◆ WHAT THE TASK ASKS: In how many lines of the records does the word "Michael" appear? Reply with the number and nothing else.

::::::

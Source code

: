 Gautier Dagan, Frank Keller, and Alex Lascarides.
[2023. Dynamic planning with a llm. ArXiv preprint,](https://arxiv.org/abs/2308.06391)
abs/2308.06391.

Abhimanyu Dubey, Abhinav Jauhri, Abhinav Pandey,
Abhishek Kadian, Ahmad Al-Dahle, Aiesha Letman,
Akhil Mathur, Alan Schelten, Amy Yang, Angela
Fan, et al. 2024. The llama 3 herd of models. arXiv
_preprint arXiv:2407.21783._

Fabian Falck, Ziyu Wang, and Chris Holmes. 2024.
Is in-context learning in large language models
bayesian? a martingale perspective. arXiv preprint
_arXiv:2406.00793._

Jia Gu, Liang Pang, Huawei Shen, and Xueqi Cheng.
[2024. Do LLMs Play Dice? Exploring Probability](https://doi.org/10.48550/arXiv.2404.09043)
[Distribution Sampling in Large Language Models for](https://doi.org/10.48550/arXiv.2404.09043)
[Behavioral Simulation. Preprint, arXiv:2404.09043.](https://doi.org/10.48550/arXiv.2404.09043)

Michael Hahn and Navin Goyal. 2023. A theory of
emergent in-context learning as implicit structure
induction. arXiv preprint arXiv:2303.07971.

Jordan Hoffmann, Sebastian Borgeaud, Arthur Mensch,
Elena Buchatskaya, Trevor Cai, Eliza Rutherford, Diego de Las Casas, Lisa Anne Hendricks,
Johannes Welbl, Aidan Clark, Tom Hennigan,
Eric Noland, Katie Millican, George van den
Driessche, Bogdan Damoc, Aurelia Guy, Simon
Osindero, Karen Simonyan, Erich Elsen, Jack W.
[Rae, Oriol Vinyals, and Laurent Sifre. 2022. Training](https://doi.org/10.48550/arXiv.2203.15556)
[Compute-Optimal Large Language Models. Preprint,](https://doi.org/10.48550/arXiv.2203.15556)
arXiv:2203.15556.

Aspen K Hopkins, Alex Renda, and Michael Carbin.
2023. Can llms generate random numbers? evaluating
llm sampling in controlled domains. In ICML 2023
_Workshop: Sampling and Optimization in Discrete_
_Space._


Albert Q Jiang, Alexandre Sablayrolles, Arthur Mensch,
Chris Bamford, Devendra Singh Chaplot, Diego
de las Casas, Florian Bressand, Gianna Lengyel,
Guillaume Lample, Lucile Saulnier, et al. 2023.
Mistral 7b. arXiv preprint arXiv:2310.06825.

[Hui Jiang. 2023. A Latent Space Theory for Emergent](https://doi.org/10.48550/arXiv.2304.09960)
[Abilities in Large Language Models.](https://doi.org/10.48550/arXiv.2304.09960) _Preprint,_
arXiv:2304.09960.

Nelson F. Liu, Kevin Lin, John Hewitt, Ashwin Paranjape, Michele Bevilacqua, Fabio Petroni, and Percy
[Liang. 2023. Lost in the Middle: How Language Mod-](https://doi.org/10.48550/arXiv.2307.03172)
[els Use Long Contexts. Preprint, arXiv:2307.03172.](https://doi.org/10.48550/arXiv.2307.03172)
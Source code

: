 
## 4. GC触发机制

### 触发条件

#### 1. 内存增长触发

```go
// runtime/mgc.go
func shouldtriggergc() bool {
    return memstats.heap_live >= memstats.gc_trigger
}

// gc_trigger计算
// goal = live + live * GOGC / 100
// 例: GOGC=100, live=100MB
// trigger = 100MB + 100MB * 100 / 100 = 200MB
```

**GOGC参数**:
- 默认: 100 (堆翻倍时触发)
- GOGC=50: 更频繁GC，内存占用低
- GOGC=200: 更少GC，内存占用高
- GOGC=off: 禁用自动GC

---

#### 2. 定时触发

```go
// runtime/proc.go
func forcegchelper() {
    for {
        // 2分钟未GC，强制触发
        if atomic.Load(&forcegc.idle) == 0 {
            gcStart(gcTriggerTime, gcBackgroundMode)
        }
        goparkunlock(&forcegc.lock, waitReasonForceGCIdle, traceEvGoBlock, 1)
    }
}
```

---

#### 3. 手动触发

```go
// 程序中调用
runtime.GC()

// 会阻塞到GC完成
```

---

::::::

◆ TASK RESULT: 2